**Work instruction:** Run through the data and copy out every line that mentions the word "Self".
═══ Records to use
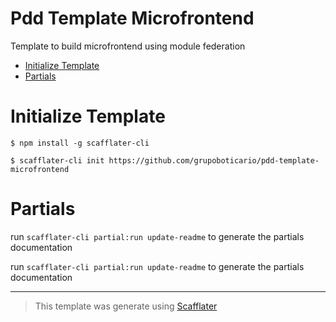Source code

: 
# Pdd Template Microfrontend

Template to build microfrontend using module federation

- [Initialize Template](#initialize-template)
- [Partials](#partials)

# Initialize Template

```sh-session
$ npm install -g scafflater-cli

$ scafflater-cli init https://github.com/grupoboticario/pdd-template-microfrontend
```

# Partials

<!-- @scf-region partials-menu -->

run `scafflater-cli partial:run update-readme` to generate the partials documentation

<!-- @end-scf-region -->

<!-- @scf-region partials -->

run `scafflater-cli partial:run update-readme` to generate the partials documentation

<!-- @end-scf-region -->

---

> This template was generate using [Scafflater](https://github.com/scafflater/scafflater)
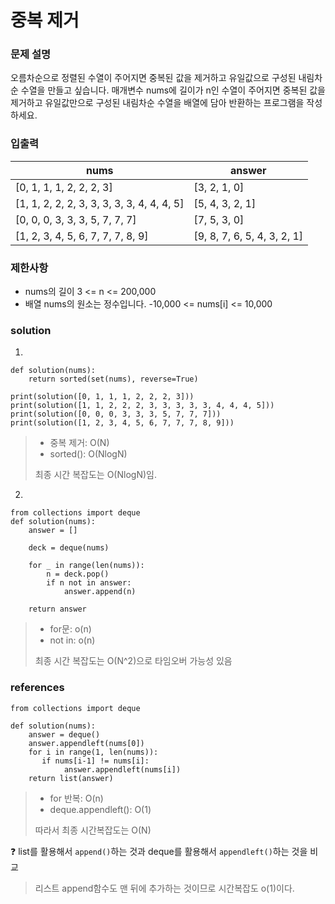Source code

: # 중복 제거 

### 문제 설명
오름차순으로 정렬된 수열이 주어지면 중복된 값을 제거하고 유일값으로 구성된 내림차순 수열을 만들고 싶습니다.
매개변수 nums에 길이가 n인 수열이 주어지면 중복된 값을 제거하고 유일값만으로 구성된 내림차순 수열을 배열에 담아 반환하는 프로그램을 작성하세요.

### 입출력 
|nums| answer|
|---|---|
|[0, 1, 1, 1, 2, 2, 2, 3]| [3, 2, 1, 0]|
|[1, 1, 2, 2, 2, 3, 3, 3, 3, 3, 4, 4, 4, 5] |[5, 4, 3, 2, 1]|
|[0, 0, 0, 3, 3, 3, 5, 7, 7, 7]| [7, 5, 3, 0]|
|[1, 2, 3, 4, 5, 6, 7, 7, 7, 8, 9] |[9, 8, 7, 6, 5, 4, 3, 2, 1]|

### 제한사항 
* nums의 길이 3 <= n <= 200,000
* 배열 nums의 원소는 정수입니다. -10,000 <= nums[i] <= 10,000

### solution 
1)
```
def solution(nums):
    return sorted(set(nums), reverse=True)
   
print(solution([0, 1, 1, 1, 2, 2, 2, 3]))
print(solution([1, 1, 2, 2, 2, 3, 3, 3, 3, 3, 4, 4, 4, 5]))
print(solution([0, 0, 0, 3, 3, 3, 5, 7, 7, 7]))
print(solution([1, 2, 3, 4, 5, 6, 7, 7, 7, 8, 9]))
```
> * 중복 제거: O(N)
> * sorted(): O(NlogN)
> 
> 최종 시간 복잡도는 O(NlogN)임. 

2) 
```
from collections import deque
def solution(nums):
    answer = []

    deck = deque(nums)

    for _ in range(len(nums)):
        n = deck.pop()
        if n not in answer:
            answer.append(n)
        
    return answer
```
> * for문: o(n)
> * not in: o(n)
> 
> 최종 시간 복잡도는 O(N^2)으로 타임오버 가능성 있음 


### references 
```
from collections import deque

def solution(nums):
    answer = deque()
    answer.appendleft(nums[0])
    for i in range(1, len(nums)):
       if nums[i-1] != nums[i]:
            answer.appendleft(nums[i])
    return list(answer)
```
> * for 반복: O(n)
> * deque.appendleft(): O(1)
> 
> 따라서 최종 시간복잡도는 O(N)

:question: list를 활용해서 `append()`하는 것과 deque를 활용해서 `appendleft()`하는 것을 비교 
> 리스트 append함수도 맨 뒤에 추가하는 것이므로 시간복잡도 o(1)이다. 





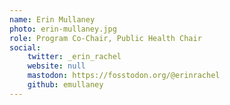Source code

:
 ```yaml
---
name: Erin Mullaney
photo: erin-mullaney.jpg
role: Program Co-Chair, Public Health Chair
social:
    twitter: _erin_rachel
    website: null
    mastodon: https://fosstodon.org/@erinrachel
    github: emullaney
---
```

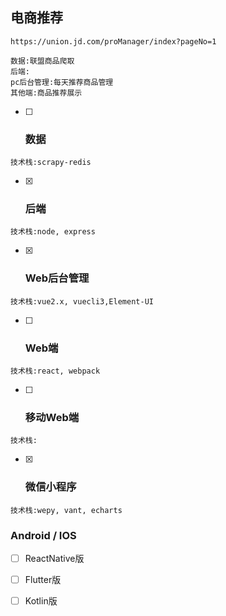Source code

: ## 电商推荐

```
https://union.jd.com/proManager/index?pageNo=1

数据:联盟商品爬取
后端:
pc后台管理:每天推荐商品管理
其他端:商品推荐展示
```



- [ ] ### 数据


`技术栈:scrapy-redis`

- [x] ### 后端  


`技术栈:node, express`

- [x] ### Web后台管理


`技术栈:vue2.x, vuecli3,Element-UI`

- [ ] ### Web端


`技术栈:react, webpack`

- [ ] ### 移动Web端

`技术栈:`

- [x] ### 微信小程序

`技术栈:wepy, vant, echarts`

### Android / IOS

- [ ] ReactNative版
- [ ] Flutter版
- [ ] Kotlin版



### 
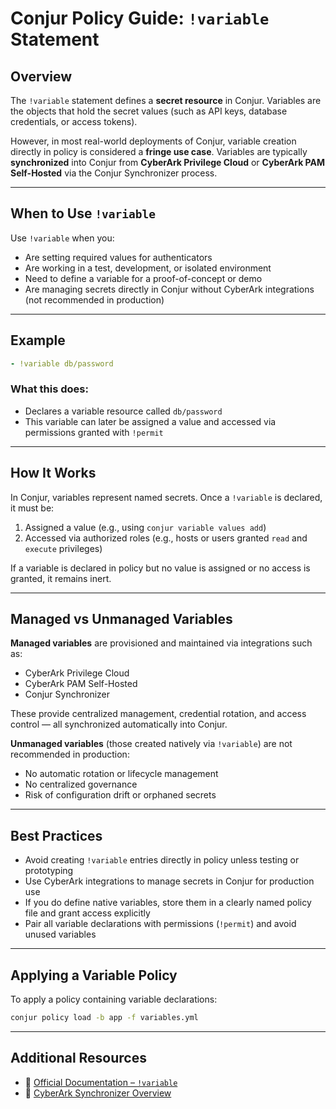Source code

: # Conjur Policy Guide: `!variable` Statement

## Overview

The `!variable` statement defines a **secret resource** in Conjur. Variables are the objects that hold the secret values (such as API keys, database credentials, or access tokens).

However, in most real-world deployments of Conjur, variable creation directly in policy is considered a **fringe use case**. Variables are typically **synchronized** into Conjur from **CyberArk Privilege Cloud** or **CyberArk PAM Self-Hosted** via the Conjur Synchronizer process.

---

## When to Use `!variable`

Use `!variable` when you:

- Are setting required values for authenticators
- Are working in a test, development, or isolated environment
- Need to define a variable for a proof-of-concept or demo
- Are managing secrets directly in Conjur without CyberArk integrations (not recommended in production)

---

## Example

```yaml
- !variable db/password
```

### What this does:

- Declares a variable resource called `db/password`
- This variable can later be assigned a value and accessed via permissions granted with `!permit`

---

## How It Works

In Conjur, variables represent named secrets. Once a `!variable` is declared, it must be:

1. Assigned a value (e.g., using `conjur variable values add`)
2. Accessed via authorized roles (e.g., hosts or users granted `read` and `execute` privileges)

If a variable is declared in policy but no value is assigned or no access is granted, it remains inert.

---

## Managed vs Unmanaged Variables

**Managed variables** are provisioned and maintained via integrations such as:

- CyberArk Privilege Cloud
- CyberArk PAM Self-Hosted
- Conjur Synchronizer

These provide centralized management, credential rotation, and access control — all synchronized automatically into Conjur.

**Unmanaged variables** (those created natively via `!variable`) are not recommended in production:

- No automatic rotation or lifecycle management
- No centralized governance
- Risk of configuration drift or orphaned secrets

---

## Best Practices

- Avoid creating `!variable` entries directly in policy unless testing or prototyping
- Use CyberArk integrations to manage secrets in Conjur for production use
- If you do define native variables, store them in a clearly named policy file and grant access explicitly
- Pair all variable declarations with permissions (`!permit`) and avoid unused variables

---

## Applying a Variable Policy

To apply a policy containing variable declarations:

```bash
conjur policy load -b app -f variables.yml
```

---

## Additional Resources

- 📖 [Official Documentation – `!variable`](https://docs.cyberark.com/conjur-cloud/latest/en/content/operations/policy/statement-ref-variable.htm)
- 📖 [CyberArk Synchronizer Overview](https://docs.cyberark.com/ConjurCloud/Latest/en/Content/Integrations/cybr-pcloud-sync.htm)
══════
**Solution to the exercise:**
However, in most real-world deployments of Conjur, variable creation directly in policy is considered a **fringe use case**. Variables are typically **synchronized** into Conjur from **CyberArk Privilege Cloud** or **CyberArk PAM Self-Hosted** via the Conjur Synchronizer process.
- CyberArk PAM Self-Hosted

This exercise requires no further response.